What is "drip pricing"

Drip pricing is more of a marketing than pricing strategy. When price becomes one of the top factors for making a purchasing decision, many sellers of products and services try exotic strategies to stay competitive while removing a pressure from their profit margin. Drip pricing is one of them. It basically means that a seller advertises only part of a product's price on the product page, and reveals other charges as the customer goes through the buying process.

chart showing importance of the price as a factor

Who uses drip pricing more often

As online shoppers demand lower prices, and are eager to go far and beyond looking for deals and comparing offers from multiple sellers, not surprisingly, drip pricing is mostly used in eCommerce. This allows sellers keep their advertised prices seemingly low and competitive, while adding additional fees and charges while a customer proceeds to checkout.

It might sound outrageous, but only when we think about retail experience. With airline tickets and rentals we apparently got used to it, and see nothing wrong when our plane ticket's price end up being 70%-80% higher than we initially expected it to be. Actually, we'd be surprised if it remains the same. All because it has become an industry standard. Everyone is aware that airlines advertise low base fares but add charges for baggage, seat selection, and other services. A similar example — event ticketing platforms might add service fees, processing charges, or delivery fees on top of the advertised ticket price.

It might sound outrageous, but only when we think about retail experience. With airline tickets and rentals we apparently got used to it, and see nothing wrong when our plane ticket's price end up being 70%-80% higher than we initially expected it to be.
screenshot of airplane fares

Is drip pricing legal in the UK and EU

In the context of the United Kingdom (UK) and the European Union (EU), the legality of drip pricing hinges on consumer protection laws and regulations that emphasise transparency and fairness in advertising and selling practices.

In the UK, drip pricing practices are scrutinised under the Consumer Protection from Unfair Trading Regulations 2008 and the Consumer Rights Act 2015. These laws require that consumers be provided with clear, accurate, and timely information about the total price of goods and services. If a company fails to include compulsory charges in the initial price or hides additional fees until the final stages of a transaction, it could be considered engaging in misleading actions, which are prohibited under these regulations.

Similarly, in the EU, consumer protection is governed by the Unfair Commercial Practices Directive, which aims to prevent businesses from engaging in unfair, misleading, or aggressive commercial practices. Under this directive, drip pricing could be seen as misleading if it deceives the consumer about the true cost of a product or service, leading them to make a decision they would not have made otherwise.

Both the UK and the EU stress the importance of transparency and the right of consumers to be fully informed about prices before they make a purchase. Therefore, while not illegal, drip pricing practices in the UK and the EU must adhere to strict guidelines ensuring full disclosure and transparency to avoid being classified as misleading or unfair practices. This approach aims to protect consumers and ensure a fair marketplace where customers can make informed decisions based on the true cost of goods and services.

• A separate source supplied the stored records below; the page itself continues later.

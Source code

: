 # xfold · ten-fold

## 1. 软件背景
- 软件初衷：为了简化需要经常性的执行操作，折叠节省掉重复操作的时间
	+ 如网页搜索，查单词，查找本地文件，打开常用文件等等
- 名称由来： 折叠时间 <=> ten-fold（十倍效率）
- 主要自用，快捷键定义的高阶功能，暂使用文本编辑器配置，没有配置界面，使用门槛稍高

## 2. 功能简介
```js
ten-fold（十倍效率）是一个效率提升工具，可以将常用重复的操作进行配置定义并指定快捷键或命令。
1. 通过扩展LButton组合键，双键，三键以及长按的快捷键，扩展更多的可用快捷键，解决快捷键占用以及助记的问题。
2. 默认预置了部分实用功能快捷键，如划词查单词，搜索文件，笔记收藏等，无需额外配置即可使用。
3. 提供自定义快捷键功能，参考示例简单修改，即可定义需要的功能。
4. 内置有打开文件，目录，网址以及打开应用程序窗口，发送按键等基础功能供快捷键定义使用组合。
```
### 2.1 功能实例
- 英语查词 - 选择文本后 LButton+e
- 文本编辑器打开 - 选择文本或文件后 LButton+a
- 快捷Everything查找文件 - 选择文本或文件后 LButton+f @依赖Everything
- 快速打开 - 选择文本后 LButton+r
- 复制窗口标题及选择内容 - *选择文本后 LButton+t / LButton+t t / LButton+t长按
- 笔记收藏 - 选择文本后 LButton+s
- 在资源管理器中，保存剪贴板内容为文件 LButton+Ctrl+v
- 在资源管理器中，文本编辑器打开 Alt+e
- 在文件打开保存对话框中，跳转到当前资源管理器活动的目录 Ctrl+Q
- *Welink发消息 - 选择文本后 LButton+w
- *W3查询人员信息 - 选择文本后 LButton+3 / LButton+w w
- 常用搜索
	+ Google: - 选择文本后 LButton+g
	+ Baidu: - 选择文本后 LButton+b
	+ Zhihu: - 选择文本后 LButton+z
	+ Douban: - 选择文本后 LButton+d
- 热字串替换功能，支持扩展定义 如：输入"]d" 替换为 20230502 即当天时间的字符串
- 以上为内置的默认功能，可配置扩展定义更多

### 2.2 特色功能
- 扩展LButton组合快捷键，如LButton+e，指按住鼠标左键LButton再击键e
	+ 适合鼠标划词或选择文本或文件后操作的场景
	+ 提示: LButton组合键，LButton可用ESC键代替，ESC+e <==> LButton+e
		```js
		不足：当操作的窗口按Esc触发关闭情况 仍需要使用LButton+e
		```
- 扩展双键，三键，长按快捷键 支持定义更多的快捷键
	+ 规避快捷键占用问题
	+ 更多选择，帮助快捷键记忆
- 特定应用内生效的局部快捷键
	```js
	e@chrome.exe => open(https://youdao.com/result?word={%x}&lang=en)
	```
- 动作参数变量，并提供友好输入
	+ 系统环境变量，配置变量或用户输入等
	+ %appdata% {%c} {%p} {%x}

Why companies still use drip prices?

As mentioned earlier, drip pricing is often a result of increased competition to capture consumer attention and win the pricing war. Companies adopt this tactic to be chosen over other sellers when price is a major factor in decision-making. It has been proven to significantly increase the Click-Through Rate (CTR) from search results to the product page.

In cases where a product has complex pricing (for example, a base price plus usage-based pricing, along with additional features and services that a buyer can theoretically opt out of but in practice are almost compulsory, like credit card processing fees or similar tactics), drip pricing provides an effective way for companies to upsell and cross-sell.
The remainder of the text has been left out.